United States Army Medal of Honor recipient (1845–1918)

George Emerson Albee (January 27, 1845 – March 24, 1918) was an officer in the United States Army who received the Medal of Honor for his actions during the Indian Wars. During the Civil War, he fought with Berdan's Sharpshooters, the Wisconsin light artillery, the U.S. Colored Infantry, and the U.S. Regular Army.

==Biography==
George Albee was born in Lisbon, New Hampshire, on January 27, 1845. He died March 24, 1918, in Laurel, Maryland, and is buried in Arlington National Cemetery. His grave is located in Section 2, Lot 850. His wife, Mary Hawes Albee (1848–1907), is buried with him. Albee enlisted in Company G (Wisconsin), Berdan's Sharpshooters in June 1862. After two months in the field he was wounded at the Second Battle of Bull Run and discharged for disability while convalescing. He later enlisted in 1863 as an artilleryman in the 3rd Wisconsin Light Artillery but was discharged to accept a commission as 2nd lieutenant in the 36th Wisconsin Infantry; he was later promoted to 1st lieutenant.

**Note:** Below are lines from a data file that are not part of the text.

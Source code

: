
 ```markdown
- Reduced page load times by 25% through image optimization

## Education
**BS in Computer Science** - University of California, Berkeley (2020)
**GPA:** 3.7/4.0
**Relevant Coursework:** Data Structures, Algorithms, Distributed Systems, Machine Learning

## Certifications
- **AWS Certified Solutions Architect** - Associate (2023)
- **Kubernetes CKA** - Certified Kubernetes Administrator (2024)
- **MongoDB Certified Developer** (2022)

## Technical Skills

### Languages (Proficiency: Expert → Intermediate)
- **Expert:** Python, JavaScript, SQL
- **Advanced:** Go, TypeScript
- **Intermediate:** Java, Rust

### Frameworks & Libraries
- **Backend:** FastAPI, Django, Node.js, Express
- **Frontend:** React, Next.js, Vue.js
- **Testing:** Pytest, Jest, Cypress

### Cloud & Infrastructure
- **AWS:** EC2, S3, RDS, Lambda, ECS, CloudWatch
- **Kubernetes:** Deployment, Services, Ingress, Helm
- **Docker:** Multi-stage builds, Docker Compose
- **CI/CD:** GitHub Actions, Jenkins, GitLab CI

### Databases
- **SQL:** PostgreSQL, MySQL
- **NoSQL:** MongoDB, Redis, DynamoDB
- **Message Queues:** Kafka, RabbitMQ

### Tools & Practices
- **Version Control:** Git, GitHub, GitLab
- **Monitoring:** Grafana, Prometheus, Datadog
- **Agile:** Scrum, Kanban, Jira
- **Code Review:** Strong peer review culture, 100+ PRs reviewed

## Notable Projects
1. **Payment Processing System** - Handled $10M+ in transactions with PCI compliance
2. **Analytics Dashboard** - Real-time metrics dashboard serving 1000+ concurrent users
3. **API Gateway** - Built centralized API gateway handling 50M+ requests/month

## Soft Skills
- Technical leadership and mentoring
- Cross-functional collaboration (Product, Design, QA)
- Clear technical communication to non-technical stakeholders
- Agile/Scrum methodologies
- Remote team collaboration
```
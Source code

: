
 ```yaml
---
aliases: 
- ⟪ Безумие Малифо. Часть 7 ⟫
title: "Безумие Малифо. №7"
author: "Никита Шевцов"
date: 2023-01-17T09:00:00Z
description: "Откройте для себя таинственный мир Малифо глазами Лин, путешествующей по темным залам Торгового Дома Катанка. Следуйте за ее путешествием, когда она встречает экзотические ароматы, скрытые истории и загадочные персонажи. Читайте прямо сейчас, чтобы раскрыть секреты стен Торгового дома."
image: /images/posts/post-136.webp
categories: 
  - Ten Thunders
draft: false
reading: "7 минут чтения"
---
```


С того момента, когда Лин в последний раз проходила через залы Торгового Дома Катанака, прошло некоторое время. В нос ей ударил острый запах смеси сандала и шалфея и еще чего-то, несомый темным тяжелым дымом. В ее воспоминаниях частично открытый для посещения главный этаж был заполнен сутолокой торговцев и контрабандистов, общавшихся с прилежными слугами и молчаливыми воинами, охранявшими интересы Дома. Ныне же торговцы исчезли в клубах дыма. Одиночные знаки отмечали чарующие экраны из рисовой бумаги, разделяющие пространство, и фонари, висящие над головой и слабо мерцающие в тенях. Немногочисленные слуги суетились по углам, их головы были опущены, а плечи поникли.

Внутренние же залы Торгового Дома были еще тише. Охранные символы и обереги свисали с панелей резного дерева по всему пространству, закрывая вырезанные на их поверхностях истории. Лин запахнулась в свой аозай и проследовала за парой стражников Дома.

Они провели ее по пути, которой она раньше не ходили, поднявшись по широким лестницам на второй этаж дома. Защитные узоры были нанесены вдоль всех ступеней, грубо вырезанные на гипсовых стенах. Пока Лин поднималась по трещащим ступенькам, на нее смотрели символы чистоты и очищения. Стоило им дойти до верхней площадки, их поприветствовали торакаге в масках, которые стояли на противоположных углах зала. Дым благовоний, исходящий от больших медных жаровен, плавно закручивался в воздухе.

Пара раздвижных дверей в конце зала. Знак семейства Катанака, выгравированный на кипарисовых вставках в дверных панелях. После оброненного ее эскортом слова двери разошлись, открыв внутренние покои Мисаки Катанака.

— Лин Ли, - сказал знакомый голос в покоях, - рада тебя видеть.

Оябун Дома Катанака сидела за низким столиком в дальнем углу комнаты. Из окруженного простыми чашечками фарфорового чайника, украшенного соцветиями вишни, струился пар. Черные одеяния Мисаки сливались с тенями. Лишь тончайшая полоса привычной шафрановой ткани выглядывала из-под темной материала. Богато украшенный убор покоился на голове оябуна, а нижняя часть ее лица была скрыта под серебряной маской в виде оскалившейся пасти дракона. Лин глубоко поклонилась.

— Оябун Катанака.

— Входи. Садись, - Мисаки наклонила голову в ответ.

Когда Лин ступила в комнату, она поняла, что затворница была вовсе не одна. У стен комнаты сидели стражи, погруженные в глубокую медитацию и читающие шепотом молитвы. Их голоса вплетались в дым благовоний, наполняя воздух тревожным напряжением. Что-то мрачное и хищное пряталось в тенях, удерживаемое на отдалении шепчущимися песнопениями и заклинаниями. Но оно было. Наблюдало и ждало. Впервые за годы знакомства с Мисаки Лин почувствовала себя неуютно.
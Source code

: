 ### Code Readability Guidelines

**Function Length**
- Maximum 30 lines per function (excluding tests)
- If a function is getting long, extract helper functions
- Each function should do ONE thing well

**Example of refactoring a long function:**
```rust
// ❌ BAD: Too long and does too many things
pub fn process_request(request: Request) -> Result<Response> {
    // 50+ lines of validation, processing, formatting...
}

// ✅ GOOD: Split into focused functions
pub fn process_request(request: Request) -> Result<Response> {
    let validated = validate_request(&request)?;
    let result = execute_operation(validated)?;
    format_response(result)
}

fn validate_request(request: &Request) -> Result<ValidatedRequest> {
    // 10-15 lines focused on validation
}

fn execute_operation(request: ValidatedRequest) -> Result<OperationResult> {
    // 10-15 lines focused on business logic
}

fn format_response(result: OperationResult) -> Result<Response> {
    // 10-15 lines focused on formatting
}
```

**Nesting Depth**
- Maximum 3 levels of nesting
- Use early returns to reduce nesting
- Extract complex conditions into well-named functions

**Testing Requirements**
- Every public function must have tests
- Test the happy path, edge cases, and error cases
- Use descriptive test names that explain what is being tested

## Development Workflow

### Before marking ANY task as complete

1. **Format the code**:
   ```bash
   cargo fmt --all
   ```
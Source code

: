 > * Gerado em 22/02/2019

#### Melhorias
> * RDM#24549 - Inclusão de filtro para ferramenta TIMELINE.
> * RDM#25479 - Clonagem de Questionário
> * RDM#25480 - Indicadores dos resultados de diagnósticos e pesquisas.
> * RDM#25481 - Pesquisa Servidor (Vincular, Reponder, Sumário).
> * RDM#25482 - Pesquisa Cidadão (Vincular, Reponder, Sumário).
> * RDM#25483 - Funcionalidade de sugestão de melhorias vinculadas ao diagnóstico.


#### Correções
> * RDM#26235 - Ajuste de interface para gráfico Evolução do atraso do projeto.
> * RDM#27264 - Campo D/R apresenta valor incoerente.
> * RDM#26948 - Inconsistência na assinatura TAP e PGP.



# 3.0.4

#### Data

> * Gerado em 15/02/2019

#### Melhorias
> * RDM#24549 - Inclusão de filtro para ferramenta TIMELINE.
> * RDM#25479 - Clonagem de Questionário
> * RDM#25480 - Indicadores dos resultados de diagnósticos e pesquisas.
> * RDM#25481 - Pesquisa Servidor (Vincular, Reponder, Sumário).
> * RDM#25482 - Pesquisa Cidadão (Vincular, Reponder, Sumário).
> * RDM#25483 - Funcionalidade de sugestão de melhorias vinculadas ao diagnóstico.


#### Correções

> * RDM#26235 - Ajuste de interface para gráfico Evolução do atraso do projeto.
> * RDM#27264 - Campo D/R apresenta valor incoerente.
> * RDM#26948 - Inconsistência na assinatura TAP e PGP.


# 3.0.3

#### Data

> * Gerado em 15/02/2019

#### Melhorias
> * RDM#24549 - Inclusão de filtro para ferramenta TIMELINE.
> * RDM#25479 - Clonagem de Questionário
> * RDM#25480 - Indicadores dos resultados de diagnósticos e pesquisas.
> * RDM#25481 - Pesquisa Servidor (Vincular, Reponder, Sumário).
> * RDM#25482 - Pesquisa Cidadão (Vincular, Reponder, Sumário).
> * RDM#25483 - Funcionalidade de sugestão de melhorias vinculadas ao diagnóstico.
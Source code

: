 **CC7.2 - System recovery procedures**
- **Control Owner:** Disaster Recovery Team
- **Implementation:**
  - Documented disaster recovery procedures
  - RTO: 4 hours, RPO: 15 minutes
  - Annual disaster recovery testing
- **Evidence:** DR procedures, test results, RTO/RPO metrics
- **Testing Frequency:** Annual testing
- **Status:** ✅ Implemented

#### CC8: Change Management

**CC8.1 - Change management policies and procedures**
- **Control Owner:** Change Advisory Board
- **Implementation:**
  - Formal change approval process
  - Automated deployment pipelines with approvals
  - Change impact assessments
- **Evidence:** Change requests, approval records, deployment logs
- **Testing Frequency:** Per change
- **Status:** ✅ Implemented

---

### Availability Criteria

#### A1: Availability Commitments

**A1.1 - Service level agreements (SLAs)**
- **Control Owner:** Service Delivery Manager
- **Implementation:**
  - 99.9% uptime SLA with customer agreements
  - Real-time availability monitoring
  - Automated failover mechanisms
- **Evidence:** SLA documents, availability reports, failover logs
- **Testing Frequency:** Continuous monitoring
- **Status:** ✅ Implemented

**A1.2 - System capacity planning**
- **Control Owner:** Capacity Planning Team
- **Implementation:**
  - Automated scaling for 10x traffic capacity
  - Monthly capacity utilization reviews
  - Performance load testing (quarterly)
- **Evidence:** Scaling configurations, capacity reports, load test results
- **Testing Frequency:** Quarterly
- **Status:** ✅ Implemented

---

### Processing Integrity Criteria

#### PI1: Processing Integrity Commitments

After the Civil War Albee served as a lieutenant in the 36th United States Colored Infantry (1866), 41st U.S. Infantry (1866–1869), 24th U.S. Infantry (1869–1878). He retired from the US Army in 1878, and later became captain of the "National Blues" Company D 2nd Regiment Connecticut National Guard in 1891. Shortly thereafter, Albee was promoted to major and Brigade Inspector of Rifle Practice of the Connecticut National Guard.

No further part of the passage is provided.